### [PROBLEM]
Restate word for word every line from the one containing "тип образца заливки.|" to the last line of the records below.

### [SOURCE INFORMATION]

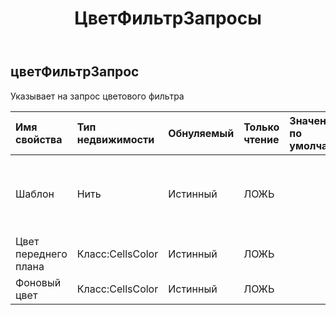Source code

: ﻿---
title: ЦветФильтрЗапросы
second_title: Aspose.Cells Cloud Documen
type: docs
url: /ru/specification/model/colorfilterrequest/
description: "Aspose.Cells Спецификация облачной модели: ColorFilterRequest. Легко обрабатывайте Excel и другие документы электронных таблиц с помощью таких функций, как открытие, создание, редактирование, разделение, слияние, сравнение и преобразование."
kwords: Excel, Office, электронная таблица, Cloud REST API, ColorFilterRequest
weight: 50
---
## **цветФильтрЗапрос**

 Указывает на запрос цветового фильтра

| Имя свойства| Тип недвижимости| Обнуляемый| Только чтение| Значение по умолчанию| Описание|
|:- |:- |:- |:- |:- |:- |
| Шаблон| Нить| Истинный| ЛОЖЬ|| Получает или задает тип образца заливки.|
| Цвет переднего плана| Класс:CellsColor| Истинный| ЛОЖЬ|| Цвет переднего плана|
| Фоновый цвет| Класс:CellsColor| Истинный| ЛОЖЬ|| Фоновый цвет|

### [ANSWER TO THE EXERCISE]
| Шаблон| Нить| Истинный| ЛОЖЬ|| Получает или задает тип образца заливки.|
| Цвет переднего плана| Класс:CellsColor| Истинный| ЛОЖЬ|| Цвет переднего плана|
| Фоновый цвет| Класс:CellsColor| Истинный| ЛОЖЬ|| Фоновый цвет|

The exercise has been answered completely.